**** INPUT MATERIAL

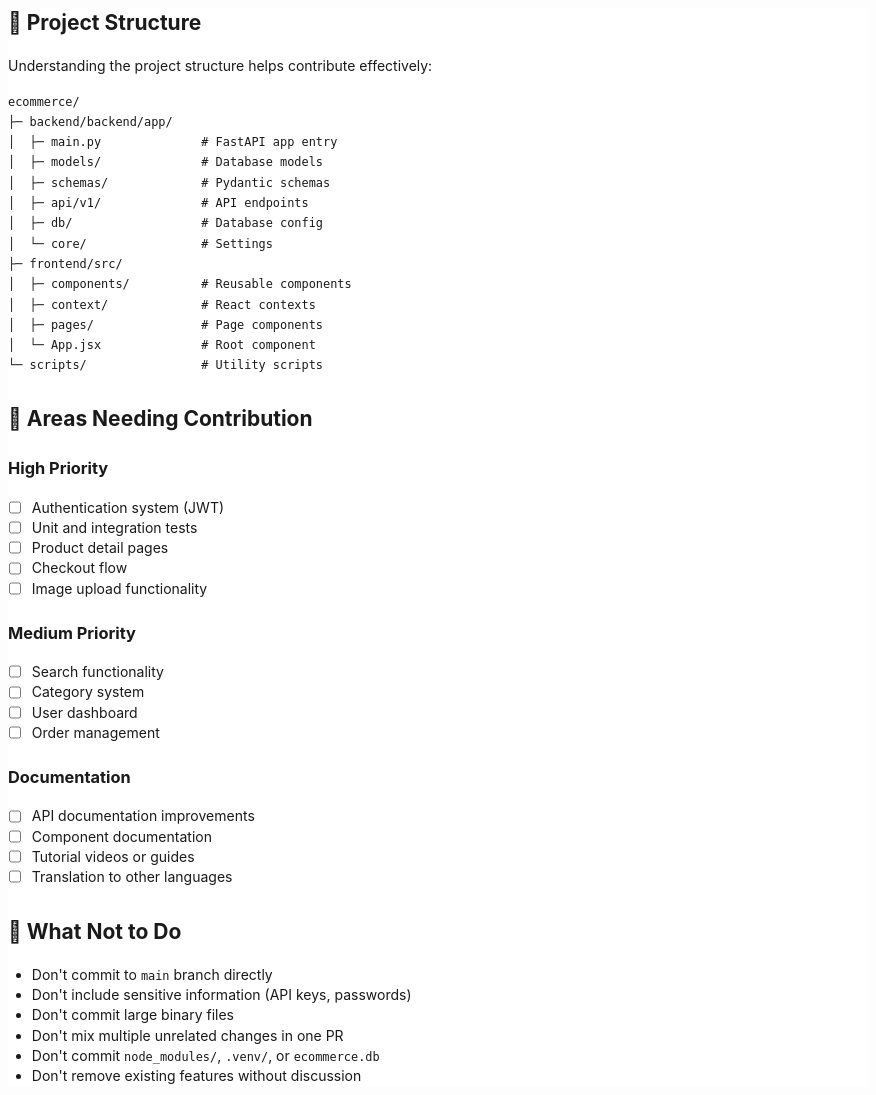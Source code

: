## 📁 Project Structure

Understanding the project structure helps contribute effectively:

```
ecommerce/
├─ backend/backend/app/
│  ├─ main.py              # FastAPI app entry
│  ├─ models/              # Database models
│  ├─ schemas/             # Pydantic schemas
│  ├─ api/v1/              # API endpoints
│  ├─ db/                  # Database config
│  └─ core/                # Settings
├─ frontend/src/
│  ├─ components/          # Reusable components
│  ├─ context/             # React contexts
│  ├─ pages/               # Page components
│  └─ App.jsx              # Root component
└─ scripts/                # Utility scripts
```

## 🎯 Areas Needing Contribution

### High Priority
- [ ] Authentication system (JWT)
- [ ] Unit and integration tests
- [ ] Product detail pages
- [ ] Checkout flow
- [ ] Image upload functionality

### Medium Priority
- [ ] Search functionality
- [ ] Category system
- [ ] User dashboard
- [ ] Order management

### Documentation
- [ ] API documentation improvements
- [ ] Component documentation
- [ ] Tutorial videos or guides
- [ ] Translation to other languages

## 🚫 What Not to Do

- Don't commit to `main` branch directly
- Don't include sensitive information (API keys, passwords)
- Don't commit large binary files
- Don't mix multiple unrelated changes in one PR
- Don't commit `node_modules/`, `.venv/`, or `ecommerce.db`
- Don't remove existing features without discussion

********

TASK TO COMPLETE: Keeping the pictures out, print the entries above exactly as written.

TASK ANSWER:
Source code

:## 📁 Project Structure

Understanding the project structure helps contribute effectively:

```
ecommerce/
├─ backend/backend/app/
│  ├─ main.py              # FastAPI app entry
│  ├─ models/              # Database models
│  ├─ schemas/             # Pydantic schemas
│  ├─ api/v1/              # API endpoints
│  ├─ db/                  # Database config
│  └─ core/                # Settings
├─ frontend/src/
│  ├─ components/          # Reusable components
│  ├─ context/             # React contexts
│  ├─ pages/               # Page components
│  └─ App.jsx              # Root component
└─ scripts/                # Utility scripts
```

## 🎯 Areas Needing Contribution

### High Priority
- [ ] Authentication system (JWT)
- [ ] Unit and integration tests
- [ ] Product detail pages
- [ ] Checkout flow
- [ ] Image upload functionality

### Medium Priority
- [ ] Search functionality
- [ ] Category system
- [ ] User dashboard
- [ ] Order management

### Documentation
- [ ] API documentation improvements
- [ ] Component documentation
- [ ] Tutorial videos or guides
- [ ] Translation to other languages

## 🚫 What Not to Do

- Don't commit to `main` branch directly
- Don't include sensitive information (API keys, passwords)
- Don't commit large binary files
- Don't mix multiple unrelated changes in one PR
- Don't commit `node_modules/`, `.venv/`, or `ecommerce.db`
- Don't remove existing features without discussion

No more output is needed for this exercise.